[Items listed in a dataset]
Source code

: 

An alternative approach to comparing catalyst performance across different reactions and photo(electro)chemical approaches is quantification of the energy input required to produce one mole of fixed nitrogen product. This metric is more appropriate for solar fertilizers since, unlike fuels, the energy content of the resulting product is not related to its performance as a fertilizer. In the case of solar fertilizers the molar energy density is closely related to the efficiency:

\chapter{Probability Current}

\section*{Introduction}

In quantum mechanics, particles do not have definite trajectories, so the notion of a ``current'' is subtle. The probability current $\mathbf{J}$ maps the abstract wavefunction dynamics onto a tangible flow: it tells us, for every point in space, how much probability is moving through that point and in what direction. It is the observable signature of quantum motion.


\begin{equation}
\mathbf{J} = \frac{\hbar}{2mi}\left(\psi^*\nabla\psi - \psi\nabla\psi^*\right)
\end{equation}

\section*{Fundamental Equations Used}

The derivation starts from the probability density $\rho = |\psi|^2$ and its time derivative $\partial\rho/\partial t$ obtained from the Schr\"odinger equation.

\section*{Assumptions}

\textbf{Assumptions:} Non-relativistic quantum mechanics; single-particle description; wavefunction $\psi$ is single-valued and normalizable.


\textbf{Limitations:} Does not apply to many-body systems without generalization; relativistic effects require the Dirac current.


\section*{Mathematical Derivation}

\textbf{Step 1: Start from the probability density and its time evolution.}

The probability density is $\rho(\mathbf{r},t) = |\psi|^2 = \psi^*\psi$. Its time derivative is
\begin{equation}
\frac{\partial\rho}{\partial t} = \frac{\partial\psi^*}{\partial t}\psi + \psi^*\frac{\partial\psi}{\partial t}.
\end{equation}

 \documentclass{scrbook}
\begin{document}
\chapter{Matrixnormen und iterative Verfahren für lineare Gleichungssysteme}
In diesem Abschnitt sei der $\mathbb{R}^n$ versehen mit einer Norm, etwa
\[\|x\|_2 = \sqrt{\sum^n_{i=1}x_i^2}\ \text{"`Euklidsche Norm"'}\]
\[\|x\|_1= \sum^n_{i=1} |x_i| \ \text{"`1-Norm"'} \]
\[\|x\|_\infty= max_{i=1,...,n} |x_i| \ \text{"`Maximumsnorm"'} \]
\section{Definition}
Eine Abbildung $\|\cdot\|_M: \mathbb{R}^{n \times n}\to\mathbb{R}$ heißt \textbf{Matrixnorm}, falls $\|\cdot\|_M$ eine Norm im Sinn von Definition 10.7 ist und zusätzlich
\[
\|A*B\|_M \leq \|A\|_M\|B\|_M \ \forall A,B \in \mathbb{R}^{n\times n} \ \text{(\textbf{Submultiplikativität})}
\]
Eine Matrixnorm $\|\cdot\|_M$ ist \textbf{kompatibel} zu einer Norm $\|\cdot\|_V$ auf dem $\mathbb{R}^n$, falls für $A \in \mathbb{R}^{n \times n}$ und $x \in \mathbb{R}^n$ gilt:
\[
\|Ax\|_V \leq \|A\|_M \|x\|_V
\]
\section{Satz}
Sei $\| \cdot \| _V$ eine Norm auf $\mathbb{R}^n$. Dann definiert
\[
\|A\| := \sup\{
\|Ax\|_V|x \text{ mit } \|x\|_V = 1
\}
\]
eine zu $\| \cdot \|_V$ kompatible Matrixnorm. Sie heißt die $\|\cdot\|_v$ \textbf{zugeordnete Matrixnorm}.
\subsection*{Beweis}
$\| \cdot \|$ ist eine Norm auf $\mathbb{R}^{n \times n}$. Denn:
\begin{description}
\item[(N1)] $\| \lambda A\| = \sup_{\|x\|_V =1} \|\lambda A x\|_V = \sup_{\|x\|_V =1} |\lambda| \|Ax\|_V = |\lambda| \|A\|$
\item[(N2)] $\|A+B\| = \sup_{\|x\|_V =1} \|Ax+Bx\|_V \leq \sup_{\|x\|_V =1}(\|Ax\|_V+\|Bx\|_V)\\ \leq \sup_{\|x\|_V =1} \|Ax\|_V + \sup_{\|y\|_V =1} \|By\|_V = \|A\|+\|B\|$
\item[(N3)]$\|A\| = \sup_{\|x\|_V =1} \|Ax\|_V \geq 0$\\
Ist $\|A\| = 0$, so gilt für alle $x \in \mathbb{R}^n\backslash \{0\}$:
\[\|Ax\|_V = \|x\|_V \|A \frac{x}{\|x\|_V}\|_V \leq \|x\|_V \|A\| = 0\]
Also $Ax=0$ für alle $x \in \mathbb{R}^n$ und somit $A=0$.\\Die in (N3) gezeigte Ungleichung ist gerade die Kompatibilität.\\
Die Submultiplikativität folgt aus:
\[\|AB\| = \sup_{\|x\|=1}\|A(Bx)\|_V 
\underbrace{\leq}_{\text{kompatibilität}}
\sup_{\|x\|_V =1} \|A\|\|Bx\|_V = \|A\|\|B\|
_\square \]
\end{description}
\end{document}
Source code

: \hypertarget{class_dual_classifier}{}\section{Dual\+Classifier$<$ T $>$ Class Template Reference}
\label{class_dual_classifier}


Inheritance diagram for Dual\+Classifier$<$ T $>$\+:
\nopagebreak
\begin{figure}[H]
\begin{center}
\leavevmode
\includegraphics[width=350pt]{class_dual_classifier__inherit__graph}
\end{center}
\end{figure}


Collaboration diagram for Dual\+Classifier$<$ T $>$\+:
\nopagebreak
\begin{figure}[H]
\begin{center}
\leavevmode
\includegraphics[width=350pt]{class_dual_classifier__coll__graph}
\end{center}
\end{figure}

# Task goal:
A word-for-word copy of all the entries is required.

# Solution to this task:
Source code

: 

An alternative approach to comparing catalyst performance across different reactions and photo(electro)chemical approaches is quantification of the energy input required to produce one mole of fixed nitrogen product. This metric is more appropriate for solar fertilizers since, unlike fuels, the energy content of the resulting product is not related to its performance as a fertilizer. In the case of solar fertilizers the molar energy density is closely related to the efficiency:

\chapter{Probability Current}

\section*{Introduction}

In quantum mechanics, particles do not have definite trajectories, so the notion of a ``current'' is subtle. The probability current $\mathbf{J}$ maps the abstract wavefunction dynamics onto a tangible flow: it tells us, for every point in space, how much probability is moving through that point and in what direction. It is the observable signature of quantum motion.


\begin{equation}
\mathbf{J} = \frac{\hbar}{2mi}\left(\psi^*\nabla\psi - \psi\nabla\psi^*\right)
\end{equation}

\section*{Fundamental Equations Used}

The derivation starts from the probability density $\rho = |\psi|^2$ and its time derivative $\partial\rho/\partial t$ obtained from the Schr\"odinger equation.

\section*{Assumptions}

\textbf{Assumptions:} Non-relativistic quantum mechanics; single-particle description; wavefunction $\psi$ is single-valued and normalizable.


\textbf{Limitations:} Does not apply to many-body systems without generalization; relativistic effects require the Dirac current.


\section*{Mathematical Derivation}

\textbf{Step 1: Start from the probability density and its time evolution.}

The probability density is $\rho(\mathbf{r},t) = |\psi|^2 = \psi^*\psi$. Its time derivative is
\begin{equation}
\frac{\partial\rho}{\partial t} = \frac{\partial\psi^*}{\partial t}\psi + \psi^*\frac{\partial\psi}{\partial t}.
\end{equation}

 \documentclass{scrbook}
\begin{document}
\chapter{Matrixnormen und iterative Verfahren für lineare Gleichungssysteme}
In diesem Abschnitt sei der $\mathbb{R}^n$ versehen mit einer Norm, etwa
\[\|x\|_2 = \sqrt{\sum^n_{i=1}x_i^2}\ \text{"`Euklidsche Norm"'}\]
\[\|x\|_1= \sum^n_{i=1} |x_i| \ \text{"`1-Norm"'} \]
\[\|x\|_\infty= max_{i=1,...,n} |x_i| \ \text{"`Maximumsnorm"'} \]
\section{Definition}
Eine Abbildung $\|\cdot\|_M: \mathbb{R}^{n \times n}\to\mathbb{R}$ heißt \textbf{Matrixnorm}, falls $\|\cdot\|_M$ eine Norm im Sinn von Definition 10.7 ist und zusätzlich
\[
\|A*B\|_M \leq \|A\|_M\|B\|_M \ \forall A,B \in \mathbb{R}^{n\times n} \ \text{(\textbf{Submultiplikativität})}
\]
Eine Matrixnorm $\|\cdot\|_M$ ist \textbf{kompatibel} zu einer Norm $\|\cdot\|_V$ auf dem $\mathbb{R}^n$, falls für $A \in \mathbb{R}^{n \times n}$ und $x \in \mathbb{R}^n$ gilt:
\[
\|Ax\|_V \leq \|A\|_M \|x\|_V
\]
\section{Satz}
Sei $\| \cdot \| _V$ eine Norm auf $\mathbb{R}^n$. Dann definiert
\[
\|A\| := \sup\{
\|Ax\|_V|x \text{ mit } \|x\|_V = 1
\}
\]
eine zu $\| \cdot \|_V$ kompatible Matrixnorm. Sie heißt die $\|\cdot\|_v$ \textbf{zugeordnete Matrixnorm}.
\subsection*{Beweis}
$\| \cdot \|$ ist eine Norm auf $\mathbb{R}^{n \times n}$. Denn:
\begin{description}
\item[(N1)] $\| \lambda A\| = \sup_{\|x\|_V =1} \|\lambda A x\|_V = \sup_{\|x\|_V =1} |\lambda| \|Ax\|_V = |\lambda| \|A\|$
\item[(N2)] $\|A+B\| = \sup_{\|x\|_V =1} \|Ax+Bx\|_V \leq \sup_{\|x\|_V =1}(\|Ax\|_V+\|Bx\|_V)\\ \leq \sup_{\|x\|_V =1} \|Ax\|_V + \sup_{\|y\|_V =1} \|By\|_V = \|A\|+\|B\|$
\item[(N3)]$\|A\| = \sup_{\|x\|_V =1} \|Ax\|_V \geq 0$\\
Ist $\|A\| = 0$, so gilt für alle $x \in \mathbb{R}^n\backslash \{0\}$:
\[\|Ax\|_V = \|x\|_V \|A \frac{x}{\|x\|_V}\|_V \leq \|x\|_V \|A\| = 0\]
Also $Ax=0$ für alle $x \in \mathbb{R}^n$ und somit $A=0$.\\Die in (N3) gezeigte Ungleichung ist gerade die Kompatibilität.\\
Die Submultiplikativität folgt aus:
\[\|AB\| = \sup_{\|x\|=1}\|A(Bx)\|_V 
\underbrace{\leq}_{\text{kompatibilität}}
\sup_{\|x\|_V =1} \|A\|\|Bx\|_V = \|A\|\|B\|
_\square \]
\end{description}
\end{document}
Source code

: \hypertarget{class_dual_classifier}{}\section{Dual\+Classifier$<$ T $>$ Class Template Reference}
\label{class_dual_classifier}


Inheritance diagram for Dual\+Classifier$<$ T $>$\+:
\nopagebreak
\begin{figure}[H]
\begin{center}
\leavevmode
\includegraphics[width=350pt]{class_dual_classifier__inherit__graph}
\end{center}
\end{figure}


Collaboration diagram for Dual\+Classifier$<$ T $>$\+:
\nopagebreak
\begin{figure}[H]
\begin{center}
\leavevmode
\includegraphics[width=350pt]{class_dual_classifier__coll__graph}
\end{center}
\end{figure}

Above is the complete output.